I started a trap out a few days back, but the bees seem more interested in clustering at the location of the old entrance than moving into the new box - even though they have to pass through it and across a brood comb/queen cell to exit the old hive. What can be done to get them more intrested in the new box? FYI - this box is a variant of the Hogan Swarm Harvester, and I have used it several times before without this happening. 

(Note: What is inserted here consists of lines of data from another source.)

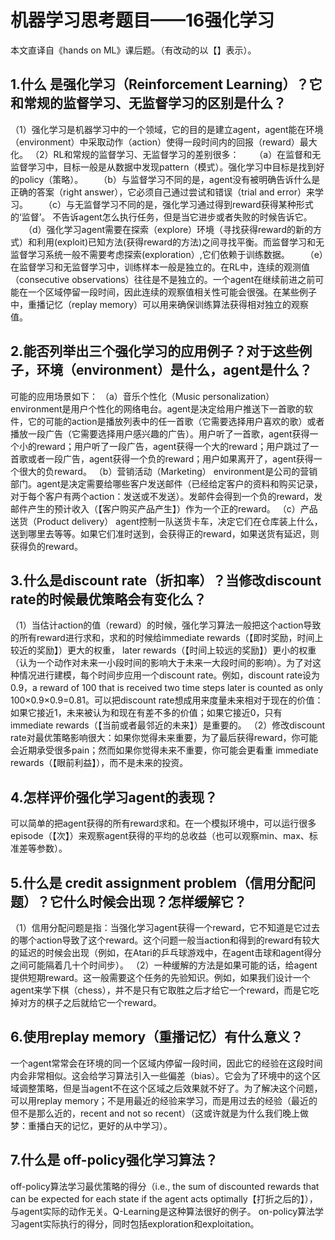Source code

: # 机器学习思考题目——16强化学习

本文直译自《hands on ML》课后题。（有改动的以【】表示）。

## 1.什么 是强化学习（Reinforcement Learning）？它和常规的监督学习、无监督学习的区别是什么？

（1）强化学习是机器学习中的一个领域，它的目的是建立agent，agent能在环境（environment）中采取动作（action）使得一段时间内的回报（reward）最大化。
（2）RL和常规的监督学习、无监督学习的差别很多：
　　（a）在监督和无监督学习中，目标一般是从数据中发现pattern（模式）。强化学习中目标是找到好的policy（策略）。
　　（b）与监督学习不同的是，agent没有被明确告诉什么是正确的答案（right answer），它必须自己通过尝试和错误（trial and error）来学习。
　　（c）与无监督学习不同的是，强化学习通过得到reward获得某种形式的‘监督’。
不告诉agent怎么执行任务，但是当它进步或者失败的时候告诉它。
　　（d）强化学习agent需要在探索（explore）环境（寻找获得reward的新的方式）和利用(exploit)已知方法(获得reward的方法)之间寻找平衡。而监督学习和无监督学习系统一般不需要考虑探索(exploration）,它们依赖于训练数据。
　　（e）在监督学习和无监督学习中，训练样本一般是独立的。在RL中，连续的观测值（consecutive observations）往往是不是独立的。一个agent在继续前进之前可能在一个区域停留一段时间，因此连续的观察值相关性可能会很强。在某些例子中，重播记忆（replay memory）可以用来确保训练算法获得相对独立的观察值。

## 2.能否列举出三个强化学习的应用例子？对于这些例子，环境（environment）是什么，agent是什么？

可能的应用场景如下：
（a）音乐个性化（Music personalization）
environment是用户个性化的网络电台。agent是决定给用户推送下一首歌的软件，它的可能的action是播放列表中的任一首歌（它需要选择用户喜欢的歌）或者播放一段广告（它需要选择用户感兴趣的广告）。用户听了一首歌，agent获得一个小的reward；用户听了一段广告，agent获得一个大的reward；用户跳过了一首歌或者一段广告，agent获得一个负的reward；用户如果离开了，agent获得一个很大的负reward。
（b）营销活动（Marketing）
environment是公司的营销部门。agent是决定需要给哪些客户发送邮件（已经给定客户的资料和购买记录，对于每个客户有两个action：发送或不发送）。发邮件会得到一个负的reward，发邮件产生的预计收入（【客户购买产品产生】）作为一个正的reward。
（c）产品送货（Product delivery）
agent控制一队送货卡车，决定它们在仓库装上什么，送到哪里去等等。如果它们准时送到，会获得正的reward，如果送货有延迟，则获得负的reward。

## 3.什么是discount rate（折扣率）？当修改discount rate的时候最优策略会有变化么？

（1）当估计action的值（reward）的时候，强化学习算法一般把这个action导致的所有reward进行求和，求和的时候给immediate rewards（【即时奖励，时间上较近的奖励】）更大的权重， later rewards（【时间上较远的奖励】）更小的权重（认为一个动作对未来一小段时间的影响大于未来一大段时间的影响）。为了对这种情况进行建模，每个时间步应用一个discount rate。例如，discount rate设为0.9，a reward of 100 that is received two time steps later is counted as only 100×0.9×0.9=0.81。可以把discount rate想成用来度量未来相对于现在的价值：如果它接近1，未来被认为和现在有差不多的价值；如果它接近0，只有 immediate rewards（【当前或者最邻近的未来】）是重要的。
（2）修改discount rate对最优策略影响很大：如果你觉得未来重要，为了最后获得reward，你可能会近期承受很多pain；然而如果你觉得未来不重要，你可能会更看重 immediate rewards（【眼前利益】），而不是未来的投资。

## 4.怎样评价强化学习agent的表现？

可以简单的把agent获得的所有reward求和。在一个模拟环境中，可以运行很多episode（【次】）来观察agent获得的平均的总收益（也可以观察min、max、标准差等参数）。

## 5.什么是 credit assignment problem（信用分配问题）？它什么时候会出现？怎样缓解它？

（1）信用分配问题是指：当强化学习agent获得一个reward，它不知道是它过去的哪个action导致了这个reward。这个问题一般当action和得到的reward有较大的延迟的时候会出现（例如，在Atari的乒乓球游戏中，在agent击球和agent得分之间可能隔着几十个时间步）。
（2）一种缓解的方法是如果可能的话，给agent提供短期reward。这一般需要这个任务的先验知识。例如，如果我们设计一个agent来学下棋（chess），并不是只有它取胜之后才给它一个reward，而是它吃掉对方的棋子之后就给它一个reward。

## 6.使用replay memory（重播记忆）有什么意义？

一个agent常常会在环境的同一个区域内停留一段时间，因此它的经验在这段时间内会非常相似。这会给学习算法引入一些偏差（bias）。它会为了环境中的这个区域调整策略，但是当agent不在这个区域之后效果就不好了。为了解决这个问题，可以用replay memory；不是用最近的经验来学习，而是用过去的经验（最近的但不是那么近的，recent and not so recent）（这或许就是为什么我们晚上做梦：重播白天的记忆，更好的从中学习）。

## 7.什么是 off-policy强化学习算法？

off-policy算法学习最优策略的得分（i.e., the sum of discounted rewards that can be expected for each state if the agent acts optimally【打折之后的】），与agent实际的动作无关。Q-Learning是这种算法很好的例子。
on-policy算法学习agent实际执行的得分，同时包括exploration和exploitation。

I can see some of the bees using the trap hive, but the vast majority just want to hang in a big festoon on the black plastic covered window screen where the old hive entrance was.


----------



## Mr.Beeman (May 19, 2012)

Sometimes it can take up to a week for them to switch residences. Sometimes... they just pack thier bags alltogether.


----------



## hemichuck (Oct 27, 2009)

If there is a "big festoon" I would suck them up in my bee vac and relocate them. I would combine them back into the rest of the bees when I got them out.


----------



## Paul McCarty (Mar 30, 2011)

That's an idea-never thought about doing that. These guys are pretty aggressive too. It would make dealing with the trap a bit easier.


----------



## Cleo C. Hogan Jr (Feb 27, 2010)

Remove your trap (if practical) let them go through the transition for a day or so, Then reinstall the trap before daylight or after dark. Smoke them to make them all go back in if any are hanging on the outside. When they come out the next day they will reorient on the front of the trap, not on the original opening.

cchoganjr


----------



## Paul McCarty (Mar 30, 2011)

The trap is basically up there good. I might suck them up and either dump them in the trap or take them home and give them a frame of brood and a queen cell. Then just let the stragglers already in the trap use it. Some of them did appear to be using it, just the bulk was clustered and festooning. Maybe when I check them tomorrow, they will all be using it. Let's hope.


----------